**Problem to solve:** What lines in the material hold the string "fragile"? Copy out each of them.

*** Opening Material for the task ***

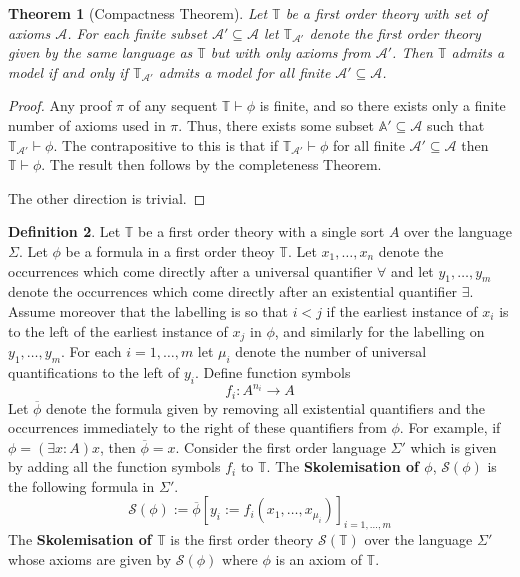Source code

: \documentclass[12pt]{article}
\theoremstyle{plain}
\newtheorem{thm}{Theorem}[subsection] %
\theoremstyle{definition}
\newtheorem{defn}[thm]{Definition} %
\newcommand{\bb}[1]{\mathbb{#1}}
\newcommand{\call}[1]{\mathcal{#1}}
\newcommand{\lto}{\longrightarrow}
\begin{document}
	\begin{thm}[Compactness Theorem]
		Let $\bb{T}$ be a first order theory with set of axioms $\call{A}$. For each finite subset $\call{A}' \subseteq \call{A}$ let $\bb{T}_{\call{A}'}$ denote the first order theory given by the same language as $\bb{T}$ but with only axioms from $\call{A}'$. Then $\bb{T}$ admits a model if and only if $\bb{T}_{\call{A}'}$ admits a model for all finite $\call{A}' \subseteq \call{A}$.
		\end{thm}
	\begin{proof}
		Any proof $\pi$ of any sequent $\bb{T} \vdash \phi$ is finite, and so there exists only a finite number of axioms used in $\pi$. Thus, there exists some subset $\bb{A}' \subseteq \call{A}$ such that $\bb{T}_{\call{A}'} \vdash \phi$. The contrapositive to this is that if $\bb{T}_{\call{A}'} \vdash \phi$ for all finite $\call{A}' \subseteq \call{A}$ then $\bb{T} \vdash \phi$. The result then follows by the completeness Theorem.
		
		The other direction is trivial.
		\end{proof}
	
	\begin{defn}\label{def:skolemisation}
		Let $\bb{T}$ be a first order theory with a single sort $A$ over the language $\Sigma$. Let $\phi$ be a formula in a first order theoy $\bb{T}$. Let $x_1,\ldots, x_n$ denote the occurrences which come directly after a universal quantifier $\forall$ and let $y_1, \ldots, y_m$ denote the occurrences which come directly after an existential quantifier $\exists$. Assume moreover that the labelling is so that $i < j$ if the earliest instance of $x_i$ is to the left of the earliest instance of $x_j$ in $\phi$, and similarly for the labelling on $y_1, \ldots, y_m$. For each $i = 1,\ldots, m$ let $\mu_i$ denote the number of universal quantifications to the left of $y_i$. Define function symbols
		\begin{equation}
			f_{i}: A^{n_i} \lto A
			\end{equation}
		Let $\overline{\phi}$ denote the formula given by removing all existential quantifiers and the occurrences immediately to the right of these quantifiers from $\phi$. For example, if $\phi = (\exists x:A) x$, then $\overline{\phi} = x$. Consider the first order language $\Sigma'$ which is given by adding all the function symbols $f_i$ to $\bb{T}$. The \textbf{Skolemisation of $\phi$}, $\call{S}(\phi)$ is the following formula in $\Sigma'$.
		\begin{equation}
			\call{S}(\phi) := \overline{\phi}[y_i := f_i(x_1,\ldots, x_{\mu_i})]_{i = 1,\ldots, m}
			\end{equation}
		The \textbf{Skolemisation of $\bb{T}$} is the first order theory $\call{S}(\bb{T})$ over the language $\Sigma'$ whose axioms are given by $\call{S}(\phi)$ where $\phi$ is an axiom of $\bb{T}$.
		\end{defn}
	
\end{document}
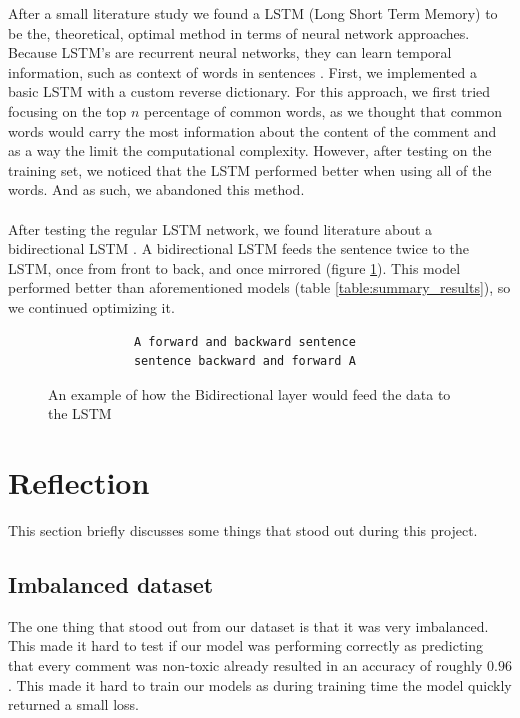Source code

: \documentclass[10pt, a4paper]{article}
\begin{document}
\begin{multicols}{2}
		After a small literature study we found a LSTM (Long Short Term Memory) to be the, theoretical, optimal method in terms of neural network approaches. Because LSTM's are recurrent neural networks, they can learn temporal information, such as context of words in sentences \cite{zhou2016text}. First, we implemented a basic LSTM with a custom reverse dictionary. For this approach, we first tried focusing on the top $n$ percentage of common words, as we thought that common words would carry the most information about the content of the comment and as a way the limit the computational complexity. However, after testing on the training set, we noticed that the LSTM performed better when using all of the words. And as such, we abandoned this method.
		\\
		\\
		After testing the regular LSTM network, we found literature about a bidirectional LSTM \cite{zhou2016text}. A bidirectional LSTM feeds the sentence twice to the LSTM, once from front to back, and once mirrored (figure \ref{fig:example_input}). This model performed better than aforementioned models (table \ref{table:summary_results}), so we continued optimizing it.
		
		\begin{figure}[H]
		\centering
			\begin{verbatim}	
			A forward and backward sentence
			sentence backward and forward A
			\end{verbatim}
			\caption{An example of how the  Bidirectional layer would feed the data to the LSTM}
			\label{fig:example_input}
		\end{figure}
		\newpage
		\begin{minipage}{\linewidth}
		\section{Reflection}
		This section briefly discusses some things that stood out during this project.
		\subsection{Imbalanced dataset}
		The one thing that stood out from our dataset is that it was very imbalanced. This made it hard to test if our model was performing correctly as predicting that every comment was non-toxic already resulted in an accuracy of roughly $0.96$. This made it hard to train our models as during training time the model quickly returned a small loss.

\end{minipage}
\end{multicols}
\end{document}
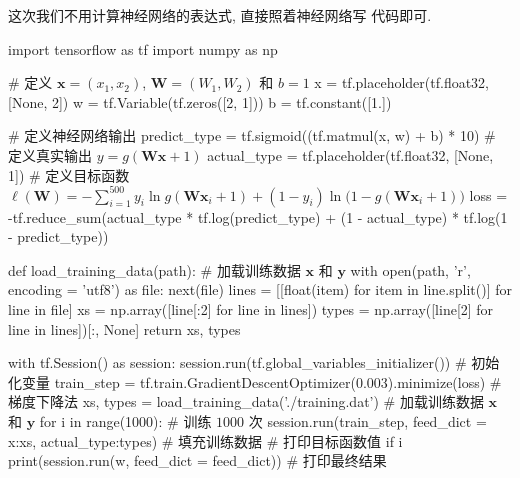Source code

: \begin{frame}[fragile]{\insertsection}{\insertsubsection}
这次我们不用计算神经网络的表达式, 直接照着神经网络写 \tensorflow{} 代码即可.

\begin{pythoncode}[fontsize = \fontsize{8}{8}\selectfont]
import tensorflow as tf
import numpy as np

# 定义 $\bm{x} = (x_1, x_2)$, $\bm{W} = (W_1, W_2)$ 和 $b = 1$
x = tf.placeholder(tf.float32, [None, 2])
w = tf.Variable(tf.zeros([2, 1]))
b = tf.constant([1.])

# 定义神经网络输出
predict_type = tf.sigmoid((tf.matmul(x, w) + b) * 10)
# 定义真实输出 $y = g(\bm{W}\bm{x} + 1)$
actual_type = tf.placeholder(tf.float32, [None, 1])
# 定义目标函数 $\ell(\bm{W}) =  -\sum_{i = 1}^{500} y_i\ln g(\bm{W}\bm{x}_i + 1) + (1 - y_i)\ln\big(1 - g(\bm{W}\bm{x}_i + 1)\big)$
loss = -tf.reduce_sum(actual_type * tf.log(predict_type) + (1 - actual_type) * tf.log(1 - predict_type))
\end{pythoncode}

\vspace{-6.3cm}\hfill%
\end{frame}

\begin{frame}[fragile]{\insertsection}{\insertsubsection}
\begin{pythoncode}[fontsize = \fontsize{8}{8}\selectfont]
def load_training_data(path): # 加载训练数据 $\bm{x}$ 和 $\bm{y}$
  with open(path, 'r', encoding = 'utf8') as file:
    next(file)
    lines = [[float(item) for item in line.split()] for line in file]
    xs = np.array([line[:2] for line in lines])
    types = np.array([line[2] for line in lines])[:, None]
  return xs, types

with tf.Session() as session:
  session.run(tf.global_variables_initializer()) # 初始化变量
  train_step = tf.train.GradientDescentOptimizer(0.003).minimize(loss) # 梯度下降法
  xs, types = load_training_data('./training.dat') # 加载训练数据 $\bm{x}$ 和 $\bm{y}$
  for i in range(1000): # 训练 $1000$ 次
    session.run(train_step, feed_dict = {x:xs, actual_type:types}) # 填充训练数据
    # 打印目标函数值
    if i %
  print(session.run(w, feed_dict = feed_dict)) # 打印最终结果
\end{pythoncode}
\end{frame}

*** Closing Material for the task ***

**Output:**
: \begin{frame}[fragile]{\insertsection}{\insertsubsection}
\begin{frame}[fragile]{\insertsection}{\insertsubsection}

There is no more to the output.